··· Supplied material

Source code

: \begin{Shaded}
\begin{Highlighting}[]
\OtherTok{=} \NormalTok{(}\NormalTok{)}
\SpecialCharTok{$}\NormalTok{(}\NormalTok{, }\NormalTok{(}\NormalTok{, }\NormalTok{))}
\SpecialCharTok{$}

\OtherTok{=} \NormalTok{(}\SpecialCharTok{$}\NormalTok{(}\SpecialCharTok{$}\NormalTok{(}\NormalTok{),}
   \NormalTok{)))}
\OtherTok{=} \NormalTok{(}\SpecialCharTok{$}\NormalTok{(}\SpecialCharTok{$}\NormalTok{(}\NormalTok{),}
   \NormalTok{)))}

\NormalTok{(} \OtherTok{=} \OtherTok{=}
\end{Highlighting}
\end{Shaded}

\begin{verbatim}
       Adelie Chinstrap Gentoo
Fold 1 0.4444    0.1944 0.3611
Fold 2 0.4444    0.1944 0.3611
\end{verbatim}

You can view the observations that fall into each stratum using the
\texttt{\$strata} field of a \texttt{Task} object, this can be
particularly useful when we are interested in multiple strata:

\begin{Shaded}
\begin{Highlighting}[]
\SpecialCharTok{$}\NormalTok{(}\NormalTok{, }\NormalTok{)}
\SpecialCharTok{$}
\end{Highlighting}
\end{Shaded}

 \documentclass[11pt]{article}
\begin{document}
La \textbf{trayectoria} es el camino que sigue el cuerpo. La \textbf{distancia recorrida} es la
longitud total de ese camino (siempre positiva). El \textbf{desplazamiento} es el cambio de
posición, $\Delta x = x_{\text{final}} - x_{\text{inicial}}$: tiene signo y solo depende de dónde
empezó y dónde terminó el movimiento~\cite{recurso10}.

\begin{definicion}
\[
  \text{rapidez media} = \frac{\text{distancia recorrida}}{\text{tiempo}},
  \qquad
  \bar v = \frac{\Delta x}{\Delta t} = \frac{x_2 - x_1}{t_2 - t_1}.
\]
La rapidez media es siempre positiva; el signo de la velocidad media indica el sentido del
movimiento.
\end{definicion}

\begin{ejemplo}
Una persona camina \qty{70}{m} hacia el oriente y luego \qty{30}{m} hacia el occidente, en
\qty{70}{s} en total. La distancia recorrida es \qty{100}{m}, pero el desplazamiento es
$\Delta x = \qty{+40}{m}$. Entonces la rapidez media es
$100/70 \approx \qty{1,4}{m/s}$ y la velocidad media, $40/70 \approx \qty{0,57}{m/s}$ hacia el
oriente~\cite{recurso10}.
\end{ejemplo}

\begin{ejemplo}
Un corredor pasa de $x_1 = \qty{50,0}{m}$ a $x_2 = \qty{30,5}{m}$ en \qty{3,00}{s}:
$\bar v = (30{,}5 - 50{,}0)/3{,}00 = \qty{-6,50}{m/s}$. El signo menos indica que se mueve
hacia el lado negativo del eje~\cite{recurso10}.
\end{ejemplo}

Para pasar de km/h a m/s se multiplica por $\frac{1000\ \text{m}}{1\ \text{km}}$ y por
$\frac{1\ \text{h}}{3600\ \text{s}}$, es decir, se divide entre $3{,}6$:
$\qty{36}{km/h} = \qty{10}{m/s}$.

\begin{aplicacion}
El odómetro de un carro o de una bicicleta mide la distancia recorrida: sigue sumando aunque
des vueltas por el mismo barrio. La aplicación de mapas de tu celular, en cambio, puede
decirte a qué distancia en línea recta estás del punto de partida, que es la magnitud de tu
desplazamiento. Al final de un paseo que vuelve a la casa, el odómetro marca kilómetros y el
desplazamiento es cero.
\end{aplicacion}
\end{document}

······
··· Supplied material

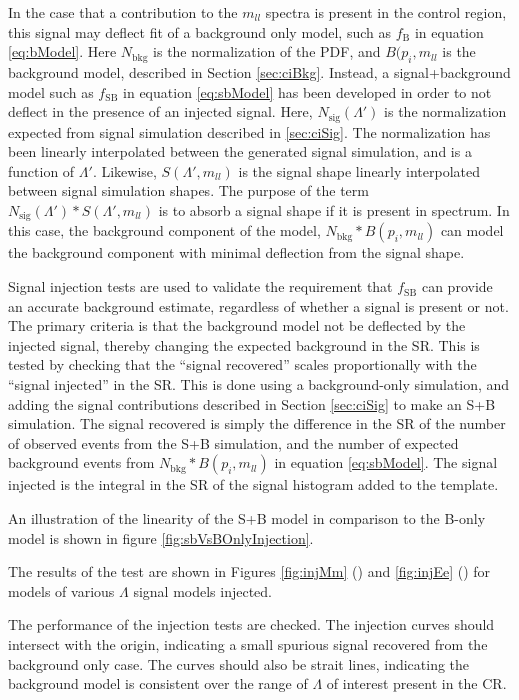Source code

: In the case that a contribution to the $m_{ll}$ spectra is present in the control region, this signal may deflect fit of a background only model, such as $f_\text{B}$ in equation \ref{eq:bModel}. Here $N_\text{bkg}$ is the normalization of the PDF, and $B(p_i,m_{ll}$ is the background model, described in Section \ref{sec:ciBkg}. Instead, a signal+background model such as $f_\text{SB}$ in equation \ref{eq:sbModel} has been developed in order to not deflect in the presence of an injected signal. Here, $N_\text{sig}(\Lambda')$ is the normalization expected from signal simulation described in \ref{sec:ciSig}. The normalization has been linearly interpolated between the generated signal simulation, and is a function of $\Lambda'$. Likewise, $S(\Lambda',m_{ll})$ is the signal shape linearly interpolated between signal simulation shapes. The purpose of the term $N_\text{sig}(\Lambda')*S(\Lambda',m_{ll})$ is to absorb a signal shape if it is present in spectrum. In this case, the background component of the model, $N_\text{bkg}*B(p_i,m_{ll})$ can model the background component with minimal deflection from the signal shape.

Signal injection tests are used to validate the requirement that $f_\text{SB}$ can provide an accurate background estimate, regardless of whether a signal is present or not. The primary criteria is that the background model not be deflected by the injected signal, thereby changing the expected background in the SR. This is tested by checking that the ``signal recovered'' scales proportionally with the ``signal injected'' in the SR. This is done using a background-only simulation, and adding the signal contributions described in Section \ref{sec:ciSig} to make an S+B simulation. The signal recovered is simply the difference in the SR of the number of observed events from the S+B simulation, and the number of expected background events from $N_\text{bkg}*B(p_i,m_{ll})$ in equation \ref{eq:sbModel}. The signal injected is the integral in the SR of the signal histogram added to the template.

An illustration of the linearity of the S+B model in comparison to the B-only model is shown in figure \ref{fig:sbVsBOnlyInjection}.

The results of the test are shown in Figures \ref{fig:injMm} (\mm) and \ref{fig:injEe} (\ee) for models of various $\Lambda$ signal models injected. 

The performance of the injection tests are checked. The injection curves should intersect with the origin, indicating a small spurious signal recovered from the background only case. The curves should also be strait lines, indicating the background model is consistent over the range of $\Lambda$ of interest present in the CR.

······
··· Supplied material

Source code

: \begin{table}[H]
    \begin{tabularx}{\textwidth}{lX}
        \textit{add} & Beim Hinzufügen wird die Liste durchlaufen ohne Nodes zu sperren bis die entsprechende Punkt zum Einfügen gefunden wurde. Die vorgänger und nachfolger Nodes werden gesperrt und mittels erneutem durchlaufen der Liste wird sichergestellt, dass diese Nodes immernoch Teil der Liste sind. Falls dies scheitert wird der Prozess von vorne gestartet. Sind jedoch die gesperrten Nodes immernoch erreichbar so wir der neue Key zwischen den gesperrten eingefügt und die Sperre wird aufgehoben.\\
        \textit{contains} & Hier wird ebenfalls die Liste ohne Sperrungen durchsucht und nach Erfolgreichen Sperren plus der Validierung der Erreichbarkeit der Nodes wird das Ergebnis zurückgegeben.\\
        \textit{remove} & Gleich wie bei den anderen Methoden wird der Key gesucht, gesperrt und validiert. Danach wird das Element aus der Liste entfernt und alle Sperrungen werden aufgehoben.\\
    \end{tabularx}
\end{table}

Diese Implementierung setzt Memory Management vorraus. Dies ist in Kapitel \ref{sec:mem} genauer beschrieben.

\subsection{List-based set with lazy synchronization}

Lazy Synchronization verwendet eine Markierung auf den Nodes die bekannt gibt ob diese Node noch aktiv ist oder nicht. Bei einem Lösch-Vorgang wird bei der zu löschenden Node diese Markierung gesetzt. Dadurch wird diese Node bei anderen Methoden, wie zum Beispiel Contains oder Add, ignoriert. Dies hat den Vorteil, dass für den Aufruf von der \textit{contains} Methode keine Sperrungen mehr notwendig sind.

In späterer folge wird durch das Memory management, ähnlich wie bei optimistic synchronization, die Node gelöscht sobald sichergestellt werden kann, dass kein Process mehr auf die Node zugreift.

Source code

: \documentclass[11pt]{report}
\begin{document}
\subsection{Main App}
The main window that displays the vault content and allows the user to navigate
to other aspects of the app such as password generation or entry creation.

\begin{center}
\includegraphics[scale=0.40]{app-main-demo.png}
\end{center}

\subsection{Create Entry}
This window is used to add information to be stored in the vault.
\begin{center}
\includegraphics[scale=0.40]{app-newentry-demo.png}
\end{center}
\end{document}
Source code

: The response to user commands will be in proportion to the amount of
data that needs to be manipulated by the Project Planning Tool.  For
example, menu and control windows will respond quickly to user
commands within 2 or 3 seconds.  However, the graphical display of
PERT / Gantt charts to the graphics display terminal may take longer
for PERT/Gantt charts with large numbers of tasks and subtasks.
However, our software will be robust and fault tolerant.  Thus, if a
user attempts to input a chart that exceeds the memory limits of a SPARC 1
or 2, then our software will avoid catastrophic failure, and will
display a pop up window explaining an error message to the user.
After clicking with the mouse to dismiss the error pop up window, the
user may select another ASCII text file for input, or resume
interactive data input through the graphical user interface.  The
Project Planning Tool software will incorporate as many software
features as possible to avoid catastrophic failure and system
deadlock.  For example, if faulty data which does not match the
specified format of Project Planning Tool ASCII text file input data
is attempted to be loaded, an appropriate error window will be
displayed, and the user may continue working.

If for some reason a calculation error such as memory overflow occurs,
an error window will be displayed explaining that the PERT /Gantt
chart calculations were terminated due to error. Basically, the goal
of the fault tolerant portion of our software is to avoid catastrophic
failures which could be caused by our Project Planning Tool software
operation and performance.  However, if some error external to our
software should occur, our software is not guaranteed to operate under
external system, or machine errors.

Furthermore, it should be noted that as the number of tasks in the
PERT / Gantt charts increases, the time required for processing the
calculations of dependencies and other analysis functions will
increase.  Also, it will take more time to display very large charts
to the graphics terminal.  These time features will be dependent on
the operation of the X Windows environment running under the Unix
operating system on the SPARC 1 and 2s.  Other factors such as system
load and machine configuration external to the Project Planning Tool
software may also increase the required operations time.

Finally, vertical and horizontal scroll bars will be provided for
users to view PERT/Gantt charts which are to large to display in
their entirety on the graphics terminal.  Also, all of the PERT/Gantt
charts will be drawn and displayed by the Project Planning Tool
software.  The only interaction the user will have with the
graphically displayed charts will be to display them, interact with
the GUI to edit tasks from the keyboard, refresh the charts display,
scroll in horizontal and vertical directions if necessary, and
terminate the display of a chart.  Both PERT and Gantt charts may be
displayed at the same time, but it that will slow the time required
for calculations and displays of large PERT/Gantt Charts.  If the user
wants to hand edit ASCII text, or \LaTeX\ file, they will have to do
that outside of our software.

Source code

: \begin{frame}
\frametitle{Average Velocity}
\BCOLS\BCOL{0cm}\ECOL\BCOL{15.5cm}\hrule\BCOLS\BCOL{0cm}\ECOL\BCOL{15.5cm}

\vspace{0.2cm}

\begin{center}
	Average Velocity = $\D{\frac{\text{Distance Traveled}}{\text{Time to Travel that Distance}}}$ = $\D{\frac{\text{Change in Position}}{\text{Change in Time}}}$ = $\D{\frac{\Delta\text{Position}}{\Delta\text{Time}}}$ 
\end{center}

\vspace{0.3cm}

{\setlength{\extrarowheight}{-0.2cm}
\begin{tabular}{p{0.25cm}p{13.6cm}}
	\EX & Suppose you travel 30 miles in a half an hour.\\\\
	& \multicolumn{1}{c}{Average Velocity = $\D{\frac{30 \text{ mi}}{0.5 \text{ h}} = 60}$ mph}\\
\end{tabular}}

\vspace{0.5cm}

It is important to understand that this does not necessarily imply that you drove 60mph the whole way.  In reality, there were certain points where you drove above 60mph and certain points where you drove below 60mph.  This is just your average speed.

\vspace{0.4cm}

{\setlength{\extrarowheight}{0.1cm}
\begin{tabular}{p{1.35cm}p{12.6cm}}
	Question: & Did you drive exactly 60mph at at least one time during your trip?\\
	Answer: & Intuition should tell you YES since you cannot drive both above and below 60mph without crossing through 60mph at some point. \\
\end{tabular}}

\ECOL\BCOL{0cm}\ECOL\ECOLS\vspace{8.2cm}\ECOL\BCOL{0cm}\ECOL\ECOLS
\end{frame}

······

Copy out, word for word, the part of the entries above that begins at the line with "user may select" and ends at the line with "specified format of", including both.

user may select another ASCII text file for input, or resume
interactive data input through the graphical user interface.  The
Project Planning Tool software will incorporate as many software
features as possible to avoid catastrophic failure and system
deadlock.  For example, if faulty data which does not match the
specified format of Project Planning Tool ASCII text file input data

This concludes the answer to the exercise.